В особенном шкафу хранятся особенные экспонаты. Прежде чем открыть этот шкаф, мы приготовили большой стол, постлали на него чистую бумагу. Шкаф устроен так, что из него выдвигаются очень большие ящики, в которых аккуратно разостланы экспонаты: экспонат-бумага, экспонат – бумага. За углышки мы осторожно, почти не дыша, брали экспонат. Кто-нибудь ладонями поддерживал его под середину. Несли к столу, бережно расстилали. Это было древнее художественное шитье.

В отдаленных женских монастырях монашки-рукодельницы, не торопясь, пригоняли ниточку к ниточке. Серебро, золото, красная, малиновая, голубая, зеленая нить. Образцами служили, вероятно, иконы из монастырского храма. Интересно, что в этом искусстве то же: чем древнее, тем чище цвета, больше изящества и вкуса. Чем позднее – тем больше золота, серебра, парадности, бьющих на внешний эффект.
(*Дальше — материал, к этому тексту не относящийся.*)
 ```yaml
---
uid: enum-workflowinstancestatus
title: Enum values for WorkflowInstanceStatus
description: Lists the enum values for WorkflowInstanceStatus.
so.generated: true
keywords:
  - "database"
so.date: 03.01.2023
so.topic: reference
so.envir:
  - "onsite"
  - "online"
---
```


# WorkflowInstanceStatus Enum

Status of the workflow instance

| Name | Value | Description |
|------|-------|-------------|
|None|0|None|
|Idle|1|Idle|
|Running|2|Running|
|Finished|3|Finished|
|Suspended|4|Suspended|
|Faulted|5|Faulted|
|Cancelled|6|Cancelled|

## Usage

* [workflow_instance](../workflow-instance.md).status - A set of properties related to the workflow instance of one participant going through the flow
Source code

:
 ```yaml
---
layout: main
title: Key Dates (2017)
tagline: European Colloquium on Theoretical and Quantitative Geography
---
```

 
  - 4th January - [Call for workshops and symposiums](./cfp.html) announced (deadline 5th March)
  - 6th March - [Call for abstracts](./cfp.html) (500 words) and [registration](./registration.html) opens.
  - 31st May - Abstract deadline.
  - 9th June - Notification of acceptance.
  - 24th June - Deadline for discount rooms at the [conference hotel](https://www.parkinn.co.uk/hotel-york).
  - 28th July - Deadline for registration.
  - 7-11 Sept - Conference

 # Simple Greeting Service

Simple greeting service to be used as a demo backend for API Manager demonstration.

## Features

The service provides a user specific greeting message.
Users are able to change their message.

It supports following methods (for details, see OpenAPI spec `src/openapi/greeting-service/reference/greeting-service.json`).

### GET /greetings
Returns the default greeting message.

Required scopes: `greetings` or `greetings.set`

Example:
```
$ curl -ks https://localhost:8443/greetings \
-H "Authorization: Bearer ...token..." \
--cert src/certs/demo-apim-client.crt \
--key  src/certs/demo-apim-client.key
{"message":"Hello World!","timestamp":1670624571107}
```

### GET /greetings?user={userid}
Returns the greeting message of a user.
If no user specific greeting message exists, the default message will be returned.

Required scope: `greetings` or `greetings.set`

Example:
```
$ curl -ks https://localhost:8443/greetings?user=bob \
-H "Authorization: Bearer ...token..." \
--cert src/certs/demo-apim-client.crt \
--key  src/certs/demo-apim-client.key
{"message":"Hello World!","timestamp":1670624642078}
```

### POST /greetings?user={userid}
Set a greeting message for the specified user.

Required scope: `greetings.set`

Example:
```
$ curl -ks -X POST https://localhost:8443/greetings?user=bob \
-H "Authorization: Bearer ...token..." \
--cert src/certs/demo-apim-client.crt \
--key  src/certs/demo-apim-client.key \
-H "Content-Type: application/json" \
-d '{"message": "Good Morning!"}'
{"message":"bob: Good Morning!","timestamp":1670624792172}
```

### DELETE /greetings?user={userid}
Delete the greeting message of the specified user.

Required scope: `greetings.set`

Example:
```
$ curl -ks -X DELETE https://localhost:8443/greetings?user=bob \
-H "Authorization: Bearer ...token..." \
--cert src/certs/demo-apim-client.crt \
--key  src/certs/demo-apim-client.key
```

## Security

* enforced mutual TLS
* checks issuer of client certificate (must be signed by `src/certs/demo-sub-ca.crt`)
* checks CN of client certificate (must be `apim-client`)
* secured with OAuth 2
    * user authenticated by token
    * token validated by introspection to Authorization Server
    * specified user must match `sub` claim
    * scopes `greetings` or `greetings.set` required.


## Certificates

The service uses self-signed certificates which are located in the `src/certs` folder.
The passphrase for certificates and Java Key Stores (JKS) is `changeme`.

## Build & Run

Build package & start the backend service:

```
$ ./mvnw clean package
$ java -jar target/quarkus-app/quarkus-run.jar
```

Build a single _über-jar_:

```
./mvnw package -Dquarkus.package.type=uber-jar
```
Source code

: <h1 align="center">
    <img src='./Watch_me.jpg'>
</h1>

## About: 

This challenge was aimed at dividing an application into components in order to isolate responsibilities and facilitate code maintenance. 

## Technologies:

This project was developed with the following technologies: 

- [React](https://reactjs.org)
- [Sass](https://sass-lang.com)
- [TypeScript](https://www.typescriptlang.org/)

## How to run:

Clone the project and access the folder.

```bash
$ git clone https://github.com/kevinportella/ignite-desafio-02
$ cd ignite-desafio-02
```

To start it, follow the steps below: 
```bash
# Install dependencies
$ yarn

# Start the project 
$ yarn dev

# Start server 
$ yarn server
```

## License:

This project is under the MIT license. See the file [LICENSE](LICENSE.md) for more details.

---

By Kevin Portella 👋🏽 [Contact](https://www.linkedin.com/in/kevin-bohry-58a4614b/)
Потом я заглянул к музейному нумизмату, склоненному вроде часовщика и тоже с линзой в глазу над своими уникальными экспонатами. Мы с ним чуть было не поспорили, каким тиражом была выпущена медаль в честь Ивана Комиссарова-Костромского. Но я скоро понял, что спорить не нужно, что касаемо старинных медалей, причин их выпуска, тиражей и даже местонахождений редчайших экземпляров, этот человек, Александр Александрович Войков, знает все.

В хранилище хрусталя и фарфора передо мной прошла вся история этих, тоже ведь своеобразных, искусств. Я узнал, когда появились в России первые фарфоровые заводы и когда был исполнен первый русский сервиз. Я узнал, когда были исполнены первые фарфоровые фигурки. Трудно было отрешиться от прежнего материала – дерева. Новый материал требовал нового к нему отношения. Узнал я и то, что у немцев, оказывается, был специальный завод по подделке русского, очень ценившегося фарфора, но что подделанные сервизы распознавались, и не по чему-нибудь, а по духу. В немецких подделках сквозила слащавость. Увидел я, как старинные мастера умели связывать фарфор и стекло, нагляделся на знаменитые Яхтинский, Арабесковый, Юсуповский сервизы (в Юсуповском около тысячи предметов), а также на Гурьевский, на Михайловский.

Легко было проследить, как сначала мастера старались дать возможность звучать, говорить самому материалу, как потом стали его закрашивать все больше и больше, пока наконец не загорелось все сплошным сияющим золотом так, что невозможно различить, что под золотом: фарфор, дерево, металл, папье-маше, стекло.

С директором Русского музея Василием Алексеевичем Пушкаревым у нас состоялся отвлеченный сначала разговор о музейных экспозициях вообще. Оказывается, целая наука. Люди пишут и защищают диссертации. В самом деле, разве не приходится встречать картинных галерей, напоминающих скорее комиссионные магазины по продаже старой живописи? Русский музей упрекнуть в этом нельзя. Его экспозиции давно служат образцом продуманности, стройности и вот именно научного подхода. Спорить можно лишь о пропорциях. Я, например, никогда не мог понять, почему в Третьяковской галерее такой художник, как Борис Кустодиев, занимает места во много раз меньше… чем ну хотя бы Кукрыниксы. Вот и в Русском музее. Правильно ли, что восьми векам древнего искусства дано места меньше, чем тридцати последним, самым новейшим годам? Где копии фресок (помните, я писал вам о них), где деревянная скульптура? Где мелкая пластика? Где художественное шитье? Где народное искусство со всеми его разветвлениями? Где лубок, где гравюра, где развернутый показ фарфора и хрусталя?